▶ **Work to be completed**: Exclude the pictures and repeat all of the data exactly.

Collected data:
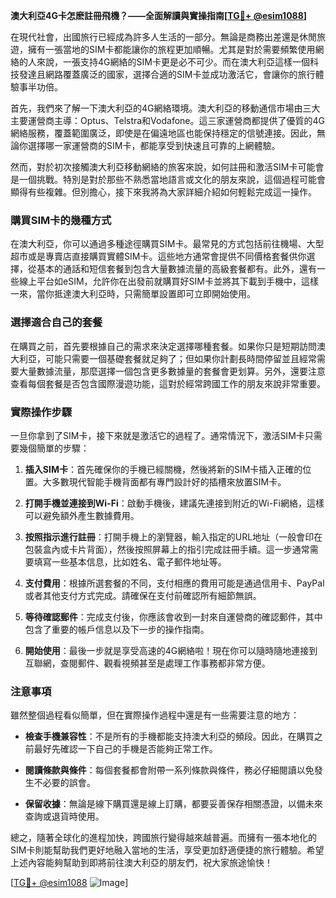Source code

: **澳大利亞4G卡怎麽註冊飛機？——全面解讀與實操指南[[TG💪+ @esim1088](https://t.me/s/esim1088)]**

在現代社會，出國旅行已經成為許多人生活的一部分。無論是商務出差還是休閒旅遊，擁有一張當地的SIM卡都能讓你的旅程更加順暢。尤其是對於需要頻繁使用網絡的人來說，一張支持4G網絡的SIM卡更是必不可少。而在澳大利亞這樣一個科技發達且網路覆蓋廣泛的國家，選擇合適的SIM卡並成功激活它，會讓你的旅行體驗事半功倍。

首先，我們來了解一下澳大利亞的4G網絡環境。澳大利亞的移動通信市場由三大主要運營商主導：Optus、Telstra和Vodafone。這三家運營商都提供了優質的4G網絡服務，覆蓋範圍廣泛，即使是在偏遠地區也能保持穩定的信號連接。因此，無論你選擇哪一家運營商的SIM卡，都能享受到快速且可靠的上網體驗。

然而，對於初次接觸澳大利亞移動網絡的旅客來說，如何註冊和激活SIM卡可能會是一個挑戰。特別是對於那些不熟悉當地語言或文化的朋友來說，這個過程可能會顯得有些複雜。但別擔心，接下來我將為大家詳細介紹如何輕鬆完成這一操作。

### 購買SIM卡的幾種方式

在澳大利亞，你可以通過多種途徑購買SIM卡。最常見的方式包括前往機場、大型超市或是專賣店直接購買實體SIM卡。這些地方通常會提供不同價格套餐供你選擇，從基本的通話和短信套餐到包含大量數據流量的高級套餐都有。此外，還有一些線上平台如eSIM，允許你在出發前就購買好SIM卡並將其下載到手機中，這樣一來，當你抵達澳大利亞時，只需簡單設置即可立即開始使用。

### 選擇適合自己的套餐

在購買之前，首先要根據自己的需求來決定選擇哪種套餐。如果你只是短期訪問澳大利亞，可能只需要一個基礎套餐就足夠了；但如果你計劃長時間停留並且經常需要大量數據流量，那麼選擇一個包含更多數據量的套餐會更划算。另外，還要注意查看每個套餐是否包含國際漫遊功能，這對於經常跨國工作的朋友來說非常重要。

### 實際操作步驟

一旦你拿到了SIM卡，接下來就是激活它的過程了。通常情況下，激活SIM卡只需要幾個簡單的步驟：

1. **插入SIM卡**：首先確保你的手機已經關機，然後將新的SIM卡插入正確的位置。大多數現代智能手機背面都有專門設計好的插槽來放置SIM卡。
   
2. **打開手機並連接到Wi-Fi**：啟動手機後，建議先連接到附近的Wi-Fi網絡，這樣可以避免額外產生數據費用。

3. **按照指示進行註冊**：打開手機上的瀏覽器，輸入指定的URL地址（一般會印在包裝盒內或卡片背面），然後按照屏幕上的指引完成註冊手續。這一步通常需要填寫一些基本信息，比如姓名、電子郵件地址等。

4. **支付費用**：根據所選套餐的不同，支付相應的費用可能是通過信用卡、PayPal或者其他支付方式完成。請確保在支付前確認所有細節無誤。

5. **等待確認郵件**：完成支付後，你應該會收到一封來自運營商的確認郵件，其中包含了重要的帳戶信息以及下一步的操作指南。

6. **開始使用**：最後一步就是享受高速的4G網絡啦！現在你可以隨時隨地連接到互聯網，查閱郵件、觀看視頻甚至是處理工作事務都非常方便。

### 注意事項

雖然整個過程看似簡單，但在實際操作過程中還是有一些需要注意的地方：

- **檢查手機兼容性**：不是所有的手機都能支持澳大利亞的頻段。因此，在購買之前最好先確認一下自己的手機是否能夠正常工作。
  
- **閱讀條款與條件**：每個套餐都會附帶一系列條款與條件，務必仔細閱讀以免發生不必要的誤會。

- **保留收據**：無論是線下購買還是線上訂購，都要妥善保存相關憑證，以備未來查詢或退貨時使用。

總之，隨著全球化的進程加快，跨國旅行變得越來越普遍。而擁有一張本地化的SIM卡則能幫助我們更好地融入當地的生活，享受更加舒適便捷的旅行體驗。希望上述內容能夠幫助到即將前往澳大利亞的朋友們，祝大家旅途愉快！

[[TG💪+ @esim1088](https://t.me/s/esim1088) ![Image](https://i.postimg.cc/4NQfJmqS/Snipaste-2025-05-13-00-14-12.png)]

▶ **Expected output**:
Source code

: **澳大利亞4G卡怎麽註冊飛機？——全面解讀與實操指南[[TG💪+ @esim1088](https://t.me/s/esim1088)]**

在現代社會，出國旅行已經成為許多人生活的一部分。無論是商務出差還是休閒旅遊，擁有一張當地的SIM卡都能讓你的旅程更加順暢。尤其是對於需要頻繁使用網絡的人來說，一張支持4G網絡的SIM卡更是必不可少。而在澳大利亞這樣一個科技發達且網路覆蓋廣泛的國家，選擇合適的SIM卡並成功激活它，會讓你的旅行體驗事半功倍。

首先，我們來了解一下澳大利亞的4G網絡環境。澳大利亞的移動通信市場由三大主要運營商主導：Optus、Telstra和Vodafone。這三家運營商都提供了優質的4G網絡服務，覆蓋範圍廣泛，即使是在偏遠地區也能保持穩定的信號連接。因此，無論你選擇哪一家運營商的SIM卡，都能享受到快速且可靠的上網體驗。

然而，對於初次接觸澳大利亞移動網絡的旅客來說，如何註冊和激活SIM卡可能會是一個挑戰。特別是對於那些不熟悉當地語言或文化的朋友來說，這個過程可能會顯得有些複雜。但別擔心，接下來我將為大家詳細介紹如何輕鬆完成這一操作。

### 購買SIM卡的幾種方式

在澳大利亞，你可以通過多種途徑購買SIM卡。最常見的方式包括前往機場、大型超市或是專賣店直接購買實體SIM卡。這些地方通常會提供不同價格套餐供你選擇，從基本的通話和短信套餐到包含大量數據流量的高級套餐都有。此外，還有一些線上平台如eSIM，允許你在出發前就購買好SIM卡並將其下載到手機中，這樣一來，當你抵達澳大利亞時，只需簡單設置即可立即開始使用。

### 選擇適合自己的套餐

在購買之前，首先要根據自己的需求來決定選擇哪種套餐。如果你只是短期訪問澳大利亞，可能只需要一個基礎套餐就足夠了；但如果你計劃長時間停留並且經常需要大量數據流量，那麼選擇一個包含更多數據量的套餐會更划算。另外，還要注意查看每個套餐是否包含國際漫遊功能，這對於經常跨國工作的朋友來說非常重要。

### 實際操作步驟

一旦你拿到了SIM卡，接下來就是激活它的過程了。通常情況下，激活SIM卡只需要幾個簡單的步驟：

1. **插入SIM卡**：首先確保你的手機已經關機，然後將新的SIM卡插入正確的位置。大多數現代智能手機背面都有專門設計好的插槽來放置SIM卡。
   
2. **打開手機並連接到Wi-Fi**：啟動手機後，建議先連接到附近的Wi-Fi網絡，這樣可以避免額外產生數據費用。

3. **按照指示進行註冊**：打開手機上的瀏覽器，輸入指定的URL地址（一般會印在包裝盒內或卡片背面），然後按照屏幕上的指引完成註冊手續。這一步通常需要填寫一些基本信息，比如姓名、電子郵件地址等。

4. **支付費用**：根據所選套餐的不同，支付相應的費用可能是通過信用卡、PayPal或者其他支付方式完成。請確保在支付前確認所有細節無誤。

5. **等待確認郵件**：完成支付後，你應該會收到一封來自運營商的確認郵件，其中包含了重要的帳戶信息以及下一步的操作指南。

6. **開始使用**：最後一步就是享受高速的4G網絡啦！現在你可以隨時隨地連接到互聯網，查閱郵件、觀看視頻甚至是處理工作事務都非常方便。

### 注意事項

雖然整個過程看似簡單，但在實際操作過程中還是有一些需要注意的地方：

- **檢查手機兼容性**：不是所有的手機都能支持澳大利亞的頻段。因此，在購買之前最好先確認一下自己的手機是否能夠正常工作。
  
- **閱讀條款與條件**：每個套餐都會附帶一系列條款與條件，務必仔細閱讀以免發生不必要的誤會。

- **保留收據**：無論是線下購買還是線上訂購，都要妥善保存相關憑證，以備未來查詢或退貨時使用。

總之，隨著全球化的進程加快，跨國旅行變得越來越普遍。而擁有一張本地化的SIM卡則能幫助我們更好地融入當地的生活，享受更加舒適便捷的旅行體驗。希望上述內容能夠幫助到即將前往澳大利亞的朋友們，祝大家旅途愉快！

[[TG💪+ @esim1088](https://t.me/s/esim1088) ![Image](https://i.postimg.cc/4NQfJmqS/Snipaste-2025-05-13-00-14-12.png)]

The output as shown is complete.